Segment Start: PROVIDED RECORDS

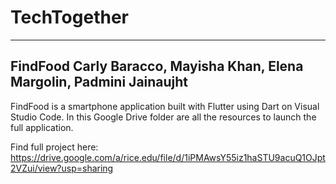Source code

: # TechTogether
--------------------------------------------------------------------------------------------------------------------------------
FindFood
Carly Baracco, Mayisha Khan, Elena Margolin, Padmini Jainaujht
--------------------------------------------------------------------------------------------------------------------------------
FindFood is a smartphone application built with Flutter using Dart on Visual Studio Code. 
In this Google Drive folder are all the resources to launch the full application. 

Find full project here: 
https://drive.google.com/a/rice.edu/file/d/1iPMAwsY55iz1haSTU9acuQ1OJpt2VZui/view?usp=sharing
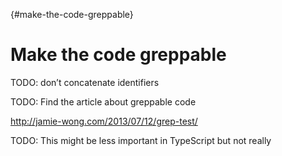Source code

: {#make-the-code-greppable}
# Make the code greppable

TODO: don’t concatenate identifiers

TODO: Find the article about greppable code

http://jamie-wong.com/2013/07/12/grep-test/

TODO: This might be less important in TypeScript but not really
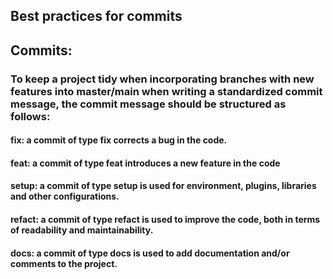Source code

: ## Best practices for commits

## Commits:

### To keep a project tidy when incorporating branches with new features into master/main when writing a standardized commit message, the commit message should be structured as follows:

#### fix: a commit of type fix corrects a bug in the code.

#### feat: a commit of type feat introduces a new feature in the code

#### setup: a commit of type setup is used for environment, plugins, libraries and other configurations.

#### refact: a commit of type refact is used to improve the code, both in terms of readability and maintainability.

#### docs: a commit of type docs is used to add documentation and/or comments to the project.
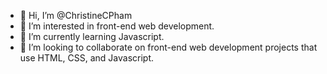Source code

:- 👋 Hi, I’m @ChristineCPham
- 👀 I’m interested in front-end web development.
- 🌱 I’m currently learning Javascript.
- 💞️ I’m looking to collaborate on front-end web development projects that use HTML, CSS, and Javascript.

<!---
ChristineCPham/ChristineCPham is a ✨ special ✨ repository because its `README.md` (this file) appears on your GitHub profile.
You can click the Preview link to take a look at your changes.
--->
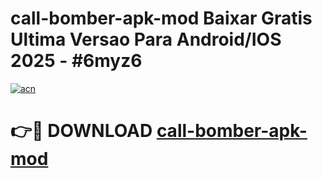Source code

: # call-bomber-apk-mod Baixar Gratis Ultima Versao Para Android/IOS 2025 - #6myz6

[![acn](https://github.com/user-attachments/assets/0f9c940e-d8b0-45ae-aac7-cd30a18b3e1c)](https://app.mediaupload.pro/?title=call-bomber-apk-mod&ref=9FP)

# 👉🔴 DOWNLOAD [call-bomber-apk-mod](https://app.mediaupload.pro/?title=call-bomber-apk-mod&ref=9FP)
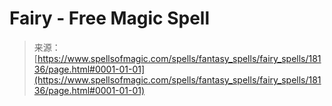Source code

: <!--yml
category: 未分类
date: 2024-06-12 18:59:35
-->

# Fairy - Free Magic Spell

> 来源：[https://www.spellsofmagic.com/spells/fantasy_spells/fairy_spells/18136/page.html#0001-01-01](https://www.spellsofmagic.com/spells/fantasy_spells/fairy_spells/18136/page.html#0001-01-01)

Segment End: PROVIDED RECORDS

*WHAT TO PRODUCE*
Go to the line above that has "Find full project" and copy exactly from there down to the line that has "#### setup: a", both included. Leave the pictures out.

*RESULT OF THE EXERCISE*
Find full project here: 
https://drive.google.com/a/rice.edu/file/d/1iPMAwsY55iz1haSTU9acuQ1OJpt2VZui/view?usp=sharing
Source code

: {#make-the-code-greppable}
# Make the code greppable

TODO: don’t concatenate identifiers

TODO: Find the article about greppable code

http://jamie-wong.com/2013/07/12/grep-test/

TODO: This might be less important in TypeScript but not really
Source code

: ## Best practices for commits

## Commits:

### To keep a project tidy when incorporating branches with new features into master/main when writing a standardized commit message, the commit message should be structured as follows:

#### fix: a commit of type fix corrects a bug in the code.

#### feat: a commit of type feat introduces a new feature in the code

#### setup: a commit of type setup is used for environment, plugins, libraries and other configurations.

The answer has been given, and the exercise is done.